### Material for the task
━━━

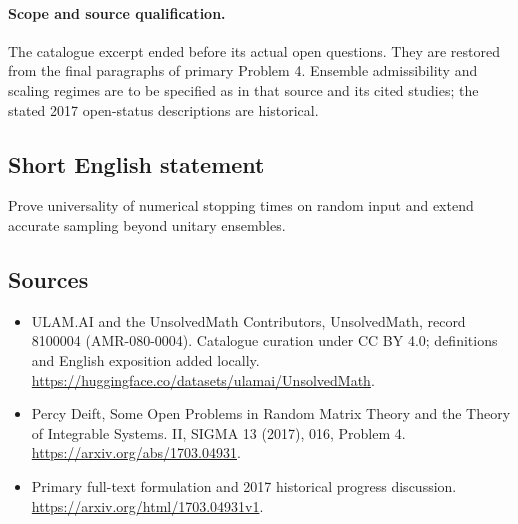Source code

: \documentclass[11pt]{article}
\begin{document}
\paragraph{Scope and source qualification.}The catalogue excerpt ended before its actual open questions. They are restored from the final paragraphs of primary Problem 4. Ensemble admissibility and scaling regimes are to be specified as in that source and its cited studies; the stated 2017 open-status descriptions are historical.
\subsection{Short English statement}
Prove universality of numerical stopping times on random input and extend accurate sampling beyond unitary ensembles.
\subsection{Sources}
\begin{itemize}
\item[\hypertarget{source:8100004:1}{S1}] ULAM.AI and the UnsolvedMath Contributors, UnsolvedMath, record 8100004 (AMR-080-0004). Catalogue curation under CC BY 4.0; definitions and English exposition added locally.
\url{https://huggingface.co/datasets/ulamai/UnsolvedMath}.
\item[\hypertarget{source:8100004:2}{S2}] Percy Deift, Some Open Problems in Random Matrix Theory and the Theory of Integrable Systems. II, SIGMA 13 (2017), 016, Problem 4.
\url{https://arxiv.org/abs/1703.04931}.
\item[\hypertarget{source:8100004:3}{S3}] Primary full-text formulation and 2017 historical progress discussion.
\url{https://arxiv.org/html/1703.04931v1}.
\end{itemize}
\label{end:8100004}
\end{document}
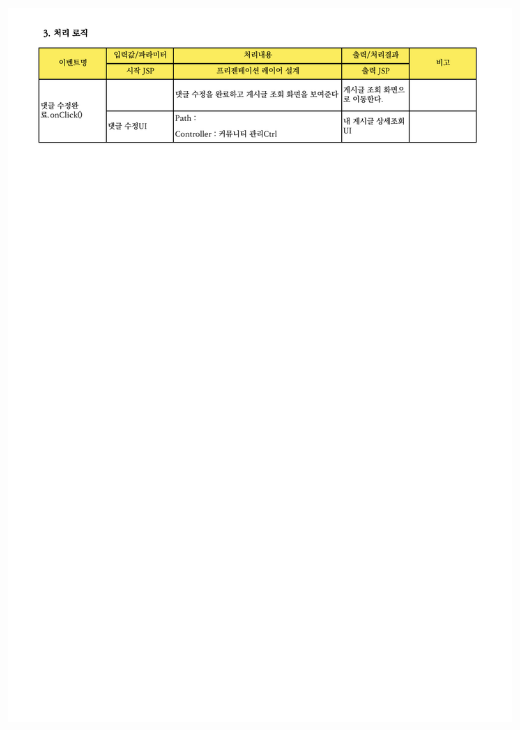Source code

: {{{{{{{{{{{{{{{{{{{{{{{{{{{{{{{{{{{{{{{{{{{{{{{{{{{{{{{\includegraphics[width=20cm]{./Figure/Analysis/Display/community/community_14.pdf} \\
}}}}}}}}}}}}}}}}}}}}}}}}}}}}}}}}}}}}}}}}}}}}}}}}}}}}}}}
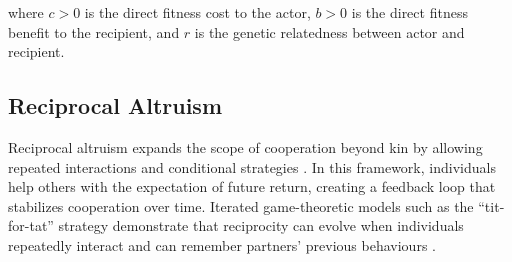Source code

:         where $c>0$ is the direct fitness cost to the actor, $b>0$ is the direct
        fitness benefit to the recipient, and $r$ is the genetic relatedness
        between actor and recipient\cite{hamilton1964a, hamilton1964b}.




    \subsection{Reciprocal Altruism}
        Reciprocal altruism expands the scope of cooperation beyond kin by allowing repeated interactions and conditional strategies \cite{trivers1971}.  In this framework, individuals help others with the expectation of future return, creating a feedback loop that stabilizes cooperation over time.  Iterated game-theoretic models such as the ``tit-for-tat'' strategy demonstrate that reciprocity can evolve when individuals repeatedly interact and can remember partners’ previous behaviours \cite{axelrod1981}.


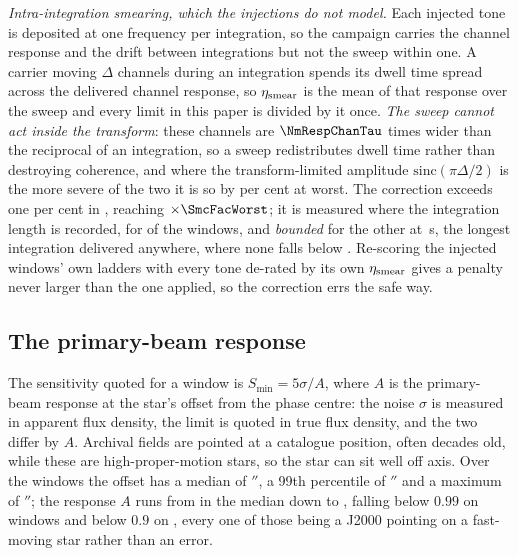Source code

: \emph{Intra-integration smearing, which the injections do not model.} Each
injected tone is deposited at one frequency per integration, so the campaign
carries the channel response and the drift between integrations but not the
sweep within one. A carrier moving $\Delta$ channels during an integration
spends its dwell time spread across the delivered channel response, so
$\eta_{\rm smear}$ is the mean of that response over the sweep and every
limit in this paper is divided by it once. \emph{The sweep cannot act inside
the transform}: these channels are $\NmRespChanTau$ times wider than the
reciprocal of an integration, so a sweep redistributes dwell time rather than
destroying coherence, and where the transform-limited amplitude
$\mathrm{sinc}(\pi\Delta/2)$ is the more severe of the two it is so by
\NmRespOverPct{} per cent at worst. The correction exceeds one per cent in
\NmRespNApplied, reaching $\times\SmcFacWorst$; it is measured where the
integration length is recorded, for \SmcNMeas{} of the \NWindows{} windows,
and \emph{bounded} for the other \SmcNBound{} at \SmcDtCeil\,s, the longest
integration delivered anywhere, where none falls below \SmcBoundEta.
Re-scoring the \SmcValNWin{} injected windows' own ladders with every tone
de-rated by its own $\eta_{\rm smear}$ gives a penalty never larger than the
one applied, so the correction errs the safe way.

\subsection{The primary-beam response}
\label{app:pbresp}

The sensitivity quoted for a window is $S_{\min}=5\sigma/A$, where $A$ is the
primary-beam response at the star's offset from the phase centre: the noise
$\sigma$ is measured in apparent flux density, the limit is quoted in true
flux density, and the two differ by $A$. Archival fields are
pointed at a catalogue position, often decades old, while these are
high-proper-motion stars, so the star can sit well off axis. Over the
\PbNWin{} windows the offset has a median of \PbOffMed$''$, a 99th
percentile of \PbOffPNN$''$ and a maximum of \BmOffMax$''$; the response $A$
runs from \BmRespMed{} in the median down to \BmRespMin, falling below $0.99$
on \PbNLowNN{} windows and below $0.9$ on \BmNBelowNine, every one of
those being a J2000 pointing on a fast-moving star rather than an error.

━━━

### Exercise objective
Give back all the data exactly, minus pictures.

### Your solution
Source code

: \documentclass[11pt]{article}
\begin{document}
\paragraph{Scope and source qualification.}The catalogue excerpt ended before its actual open questions. They are restored from the final paragraphs of primary Problem 4. Ensemble admissibility and scaling regimes are to be specified as in that source and its cited studies; the stated 2017 open-status descriptions are historical.
\subsection{Short English statement}
Prove universality of numerical stopping times on random input and extend accurate sampling beyond unitary ensembles.
\subsection{Sources}
\begin{itemize}
\item[\hypertarget{source:8100004:1}{S1}] ULAM.AI and the UnsolvedMath Contributors, UnsolvedMath, record 8100004 (AMR-080-0004). Catalogue curation under CC BY 4.0; definitions and English exposition added locally.
\url{https://huggingface.co/datasets/ulamai/UnsolvedMath}.
\item[\hypertarget{source:8100004:2}{S2}] Percy Deift, Some Open Problems in Random Matrix Theory and the Theory of Integrable Systems. II, SIGMA 13 (2017), 016, Problem 4.
\url{https://arxiv.org/abs/1703.04931}.
\item[\hypertarget{source:8100004:3}{S3}] Primary full-text formulation and 2017 historical progress discussion.
\url{https://arxiv.org/html/1703.04931v1}.
\end{itemize}
\label{end:8100004}
\end{document}
Source code

: {{{{{{{{{{{{{{{{{{{{{{{{{{{{{{{{{{{{{{{{{{{{{{{{{{{{{{{\includegraphics[width=20cm]{./Figure/Analysis/Display/community/community_14.pdf} \\
}}}}}}}}}}}}}}}}}}}}}}}}}}}}}}}}}}}}}}}}}}}}}}}}}}}}}}}
Source code

:         where $c>0$ is the direct fitness cost to the actor, $b>0$ is the direct
        fitness benefit to the recipient, and $r$ is the genetic relatedness
        between actor and recipient\cite{hamilton1964a, hamilton1964b}.




    \subsection{Reciprocal Altruism}
        Reciprocal altruism expands the scope of cooperation beyond kin by allowing repeated interactions and conditional strategies \cite{trivers1971}.  In this framework, individuals help others with the expectation of future return, creating a feedback loop that stabilizes cooperation over time.  Iterated game-theoretic models such as the ``tit-for-tat'' strategy demonstrate that reciprocity can evolve when individuals repeatedly interact and can remember partners’ previous behaviours \cite{axelrod1981}.


Source code

: \emph{Intra-integration smearing, which the injections do not model.} Each
injected tone is deposited at one frequency per integration, so the campaign
carries the channel response and the drift between integrations but not the
sweep within one. A carrier moving $\Delta$ channels during an integration
spends its dwell time spread across the delivered channel response, so
$\eta_{\rm smear}$ is the mean of that response over the sweep and every
limit in this paper is divided by it once. \emph{The sweep cannot act inside
the transform}: these channels are $\NmRespChanTau$ times wider than the
reciprocal of an integration, so a sweep redistributes dwell time rather than
destroying coherence, and where the transform-limited amplitude
$\mathrm{sinc}(\pi\Delta/2)$ is the more severe of the two it is so by
\NmRespOverPct{} per cent at worst. The correction exceeds one per cent in
\NmRespNApplied, reaching $\times\SmcFacWorst$; it is measured where the
integration length is recorded, for \SmcNMeas{} of the \NWindows{} windows,
and \emph{bounded} for the other \SmcNBound{} at \SmcDtCeil\,s, the longest
integration delivered anywhere, where none falls below \SmcBoundEta.
Re-scoring the \SmcValNWin{} injected windows' own ladders with every tone
de-rated by its own $\eta_{\rm smear}$ gives a penalty never larger than the
one applied, so the correction errs the safe way.

\subsection{The primary-beam response}
\label{app:pbresp}

The sensitivity quoted for a window is $S_{\min}=5\sigma/A$, where $A$ is the
primary-beam response at the star's offset from the phase centre: the noise
$\sigma$ is measured in apparent flux density, the limit is quoted in true
flux density, and the two differ by $A$. Archival fields are
pointed at a catalogue position, often decades old, while these are
high-proper-motion stars, so the star can sit well off axis. Over the
\PbNWin{} windows the offset has a median of \PbOffMed$''$, a 99th
percentile of \PbOffPNN$''$ and a maximum of \BmOffMax$''$; the response $A$
runs from \BmRespMed{} in the median down to \BmRespMin, falling below $0.99$
on \PbNLowNN{} windows and below $0.9$ on \BmNBelowNine, every one of
those being a J2000 pointing on a fast-moving star rather than an error.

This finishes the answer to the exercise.